Problem to solve:
Every entry gets copied exactly. No images go into the copy.

+++ Records supplied

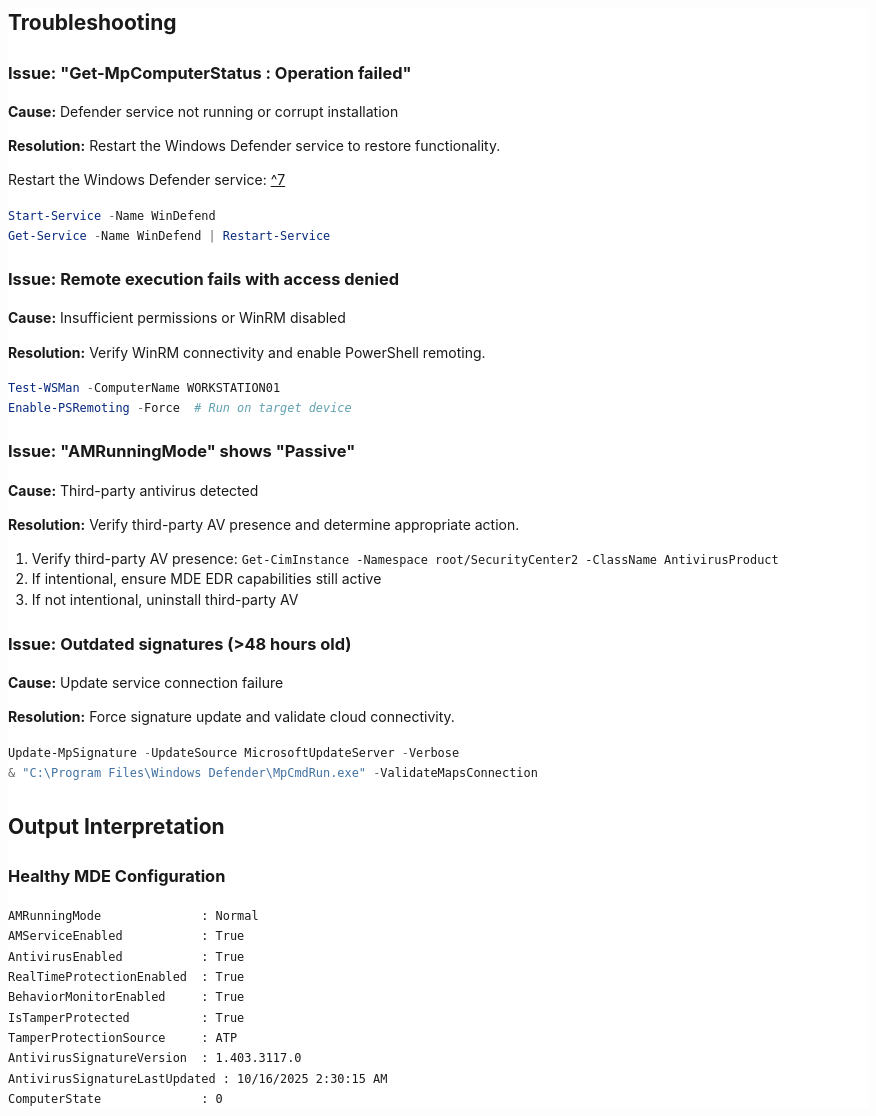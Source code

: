 ## Troubleshooting

### Issue: "Get-MpComputerStatus : Operation failed"

**Cause:** Defender service not running or corrupt installation

**Resolution:** Restart the Windows Defender service to restore functionality.

Restart the Windows Defender service: [^7](https://learn.microsoft.com/en-us/defender-endpoint/microsoft-defender-antivirus-windows)

```powershell
Start-Service -Name WinDefend
Get-Service -Name WinDefend | Restart-Service
```

### Issue: Remote execution fails with access denied

**Cause:** Insufficient permissions or WinRM disabled

**Resolution:** Verify WinRM connectivity and enable PowerShell remoting.

```powershell
Test-WSMan -ComputerName WORKSTATION01
Enable-PSRemoting -Force  # Run on target device
```

### Issue: "AMRunningMode" shows "Passive"

**Cause:** Third-party antivirus detected

**Resolution:** Verify third-party AV presence and determine appropriate action.

1. Verify third-party AV presence: `Get-CimInstance -Namespace root/SecurityCenter2 -ClassName AntivirusProduct`
2. If intentional, ensure MDE EDR capabilities still active
3. If not intentional, uninstall third-party AV

### Issue: Outdated signatures (>48 hours old)

**Cause:** Update service connection failure

**Resolution:** Force signature update and validate cloud connectivity.

```powershell
Update-MpSignature -UpdateSource MicrosoftUpdateServer -Verbose
& "C:\Program Files\Windows Defender\MpCmdRun.exe" -ValidateMapsConnection
```

## Output Interpretation

### Healthy MDE Configuration

```text
AMRunningMode              : Normal
AMServiceEnabled           : True
AntivirusEnabled           : True
RealTimeProtectionEnabled  : True
BehaviorMonitorEnabled     : True
IsTamperProtected          : True
TamperProtectionSource     : ATP
AntivirusSignatureVersion  : 1.403.3117.0
AntivirusSignatureLastUpdated : 10/16/2025 2:30:15 AM
ComputerState              : 0
```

++++++

Answer for the task:
Source code

: ## Troubleshooting

### Issue: "Get-MpComputerStatus : Operation failed"

**Cause:** Defender service not running or corrupt installation

**Resolution:** Restart the Windows Defender service to restore functionality.

Restart the Windows Defender service: [^7](https://learn.microsoft.com/en-us/defender-endpoint/microsoft-defender-antivirus-windows)

```powershell
Start-Service -Name WinDefend
Get-Service -Name WinDefend | Restart-Service
```

### Issue: Remote execution fails with access denied

**Cause:** Insufficient permissions or WinRM disabled

**Resolution:** Verify WinRM connectivity and enable PowerShell remoting.

```powershell
Test-WSMan -ComputerName WORKSTATION01
Enable-PSRemoting -Force  # Run on target device
```

### Issue: "AMRunningMode" shows "Passive"

**Cause:** Third-party antivirus detected

**Resolution:** Verify third-party AV presence and determine appropriate action.

1. Verify third-party AV presence: `Get-CimInstance -Namespace root/SecurityCenter2 -ClassName AntivirusProduct`
2. If intentional, ensure MDE EDR capabilities still active
3. If not intentional, uninstall third-party AV

### Issue: Outdated signatures (>48 hours old)

**Cause:** Update service connection failure

**Resolution:** Force signature update and validate cloud connectivity.

```powershell
Update-MpSignature -UpdateSource MicrosoftUpdateServer -Verbose
& "C:\Program Files\Windows Defender\MpCmdRun.exe" -ValidateMapsConnection
```

## Output Interpretation

### Healthy MDE Configuration

```text
AMRunningMode              : Normal
AMServiceEnabled           : True
AntivirusEnabled           : True
RealTimeProtectionEnabled  : True
BehaviorMonitorEnabled     : True
IsTamperProtected          : True
TamperProtectionSource     : ATP
AntivirusSignatureVersion  : 1.403.3117.0
AntivirusSignatureLastUpdated : 10/16/2025 2:30:15 AM
ComputerState              : 0
```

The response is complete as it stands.